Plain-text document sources
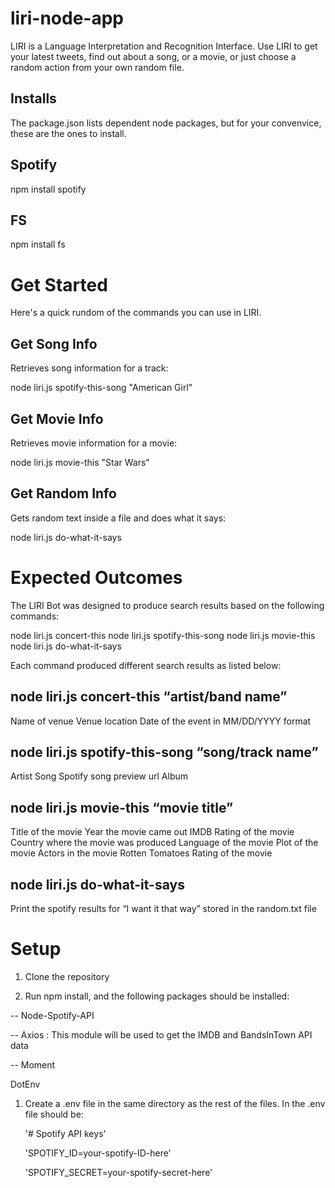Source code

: # liri-node-app

LIRI is a Language Interpretation and Recognition Interface. Use LIRI to get your latest tweets, find out about a song, or a movie, or just choose a random action from your own random file.

## Installs
The package.json lists dependent node packages, but for your convenvice, these are the ones to install.

## Spotify
npm install spotify

## FS
npm install fs

# Get Started
Here's a quick rundom of the commands you can use in LIRI.

## Get Song Info
Retrieves song information for a track:

node liri.js spotify-this-song "American Girl"

## Get Movie Info
Retrieves movie information for a movie:

node liri.js movie-this "Star Wars"

## Get Random Info
Gets random text inside a file and does what it says:

node liri.js do-what-it-says

# Expected Outcomes
The LIRI Bot was designed to produce search results based on the following commands:

node liri.js concert-this
node liri.js spotify-this-song
node liri.js movie-this
node liri.js do-what-it-says

Each command produced different search results as listed below:

## node liri.js concert-this “artist/band name”
Name of venue
Venue location
Date of the event in MM/DD/YYYY format

## node liri.js spotify-this-song “song/track name”
Artist
Song
Spotify song preview url
Album

## node liri.js movie-this “movie title”
Title of the movie
Year the movie came out
IMDB Rating of the movie
Country where the movie was produced
Language of the movie
Plot of the movie
Actors in the movie
Rotten Tomatoes Rating of the movie

## node liri.js do-what-it-says
Print the spotify results for “I want it that way” stored in the random.txt file


# Setup
1) Clone the repository

2) Run npm install, and the following packages should be installed:

-- Node-Spotify-API

-- Axios : This module will be used to get the IMDB and BandsInTown API data

-- Moment

DotEnv
1) Create a .env file in the same directory as the rest of the files. In the .env file should be:

   '# Spotify API keys'

   'SPOTIFY_ID=your-spotify-ID-here'

   'SPOTIFY_SECRET=your-spotify-secret-here'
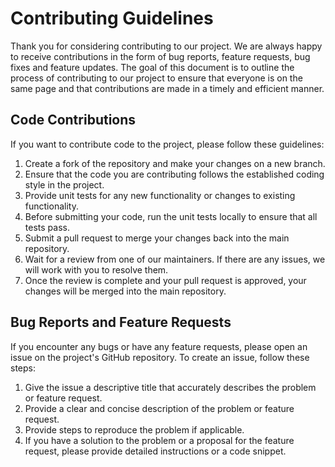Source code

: # Contributing Guidelines
Thank you for considering contributing to our project. We are always happy to receive contributions in the form of bug reports, feature requests, bug fixes and feature updates.
The goal of this document is to outline the process of contributing to our project to ensure that everyone is on the same page and that contributions are made in a timely and efficient manner.

## Code Contributions
If you want to contribute code to the project, please follow these guidelines:
1.	Create a fork of the repository and make your changes on a new branch.
2.	Ensure that the code you are contributing follows the established coding style in the project.
3.	Provide unit tests for any new functionality or changes to existing functionality.
4.	Before submitting your code, run the unit tests locally to ensure that all tests pass.
5.	Submit a pull request to merge your changes back into the main repository.
6.	Wait for a review from one of our maintainers. If there are any issues, we will work with you to resolve them.
7.	Once the review is complete and your pull request is approved, your changes will be merged into the main repository.
## Bug Reports and Feature Requests
If you encounter any bugs or have any feature requests, please open an issue on the project's GitHub repository. To create an issue, follow these steps:
1.	Give the issue a descriptive title that accurately describes the problem or feature request.
2.	Provide a clear and concise description of the problem or feature request.
3.	Provide steps to reproduce the problem if applicable.
4.	If you have a solution to the problem or a proposal for the feature request, please provide detailed instructions or a code snippet.
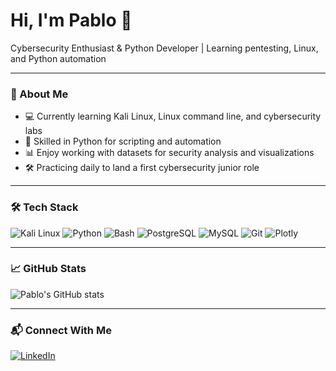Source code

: # Hi, I'm Pablo 👋

Cybersecurity Enthusiast & Python Developer | Learning pentesting, Linux, and Python automation

---

### 🧠 About Me

- 💻 Currently learning Kali Linux, Linux command line, and cybersecurity labs  
- 🐍 Skilled in Python for scripting and automation  
- 📊 Enjoy working with datasets for security analysis and visualizations  
- 🛠️ Practicing daily to land a first cybersecurity junior role  

---

### 🛠️ Tech Stack

![Kali Linux](https://img.shields.io/badge/Kali-Linux-557C94?style=for-the-badge&logo=kali-linux&logoColor=white)
![Python](https://img.shields.io/badge/Python-3776AB?style=for-the-badge&logo=python&logoColor=white)
![Bash](https://img.shields.io/badge/Bash-121011?style=for-the-badge&logo=gnu-bash&logoColor=white)
![PostgreSQL](https://img.shields.io/badge/PostgreSQL-4169E1?style=for-the-badge&logo=postgresql&logoColor=white)
![MySQL](https://img.shields.io/badge/MySQL-005C84?style=for-the-badge&logo=mysql&logoColor=white)
![Git](https://img.shields.io/badge/Git-F05032?style=for-the-badge&logo=git&logoColor=white)
![Plotly](https://img.shields.io/badge/Plotly-3F4F75?style=for-the-badge&logo=plotly&logoColor=white)

---

### 📈 GitHub Stats

![Pablo's GitHub stats](https://github-readme-stats.vercel.app/api?username=pablo727&show_icons=true&theme=radical&hide_border=true)

---

### 📬 Connect With Me

[![LinkedIn](https://img.shields.io/badge/LinkedIn-blue?style=for-the-badge&logo=linkedin&logoColor=white)](https://www.linkedin.com/in/pablo-rodriguez-sanz-550286292/)
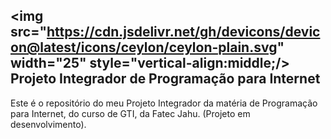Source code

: 
## <img src="https://cdn.jsdelivr.net/gh/devicons/devicon@latest/icons/ceylon/ceylon-plain.svg" width="25" style="vertical-align:middle;/> Projeto Integrador de Programação para Internet

Este é o repositório do meu Projeto Integrador da matéria de Programação para Internet, do curso de GTI, da Fatec Jahu. (Projeto em desenvolvimento).
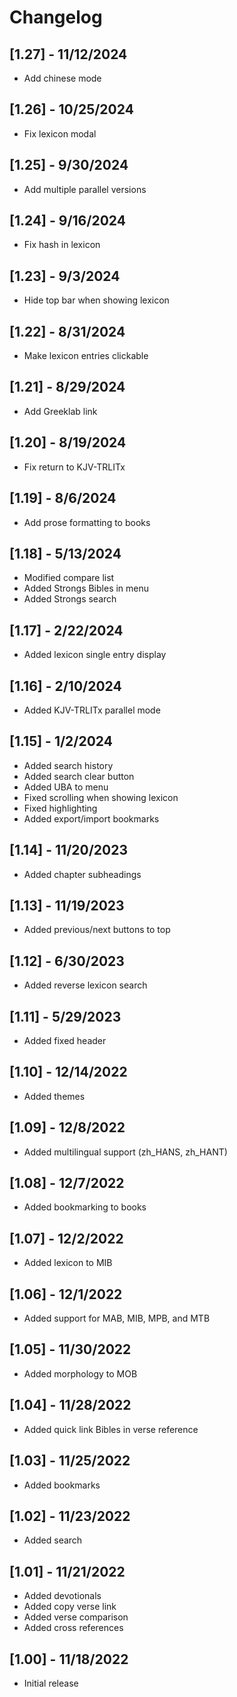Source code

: # Changelog

## [1.27] - 11/12/2024

- Add chinese mode

## [1.26] - 10/25/2024

- Fix lexicon modal

## [1.25] - 9/30/2024

- Add multiple parallel versions

## [1.24] - 9/16/2024

- Fix hash in lexicon

## [1.23] - 9/3/2024

- Hide top bar when showing lexicon

## [1.22] - 8/31/2024

- Make lexicon entries clickable

## [1.21] - 8/29/2024

- Add Greeklab link

## [1.20] - 8/19/2024

- Fix return to KJV-TRLITx

## [1.19] - 8/6/2024

- Add prose formatting to books

## [1.18] - 5/13/2024

- Modified compare list
- Added Strongs Bibles in menu
- Added Strongs search 

## [1.17] - 2/22/2024

- Added lexicon single entry display 

## [1.16] - 2/10/2024

- Added KJV-TRLITx parallel mode

## [1.15] - 1/2/2024

- Added search history
- Added search clear button
- Added UBA to menu
- Fixed scrolling when showing lexicon
- Fixed highlighting
- Added export/import bookmarks

## [1.14] - 11/20/2023

- Added chapter subheadings

## [1.13] - 11/19/2023

- Added previous/next buttons to top

## [1.12] - 6/30/2023

- Added reverse lexicon search

## [1.11] - 5/29/2023

- Added fixed header

## [1.10] - 12/14/2022

- Added themes

## [1.09] - 12/8/2022

- Added multilingual support (zh_HANS, zh_HANT)

## [1.08] - 12/7/2022

- Added bookmarking to books

## [1.07] - 12/2/2022

- Added lexicon to MIB

## [1.06] - 12/1/2022

- Added support for MAB, MIB, MPB, and MTB

## [1.05] - 11/30/2022

- Added morphology to MOB

## [1.04] - 11/28/2022

- Added quick link Bibles in verse reference

## [1.03] - 11/25/2022

- Added bookmarks

## [1.02] - 11/23/2022

- Added search

## [1.01] - 11/21/2022

- Added devotionals
- Added copy verse link
- Added verse comparison
- Added cross references

## [1.00] - 11/18/2022

- Initial release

Assigned task → This task calls for an exact reproduction of the lines that start at the one containing "## [1.04] - 11/28/2022" and continue to the end of the entries above.

Answer box →
## [1.04] - 11/28/2022

- Added quick link Bibles in verse reference

## [1.03] - 11/25/2022

- Added bookmarks

## [1.02] - 11/23/2022

- Added search

## [1.01] - 11/21/2022

- Added devotionals
- Added copy verse link
- Added verse comparison
- Added cross references

## [1.00] - 11/18/2022

- Initial release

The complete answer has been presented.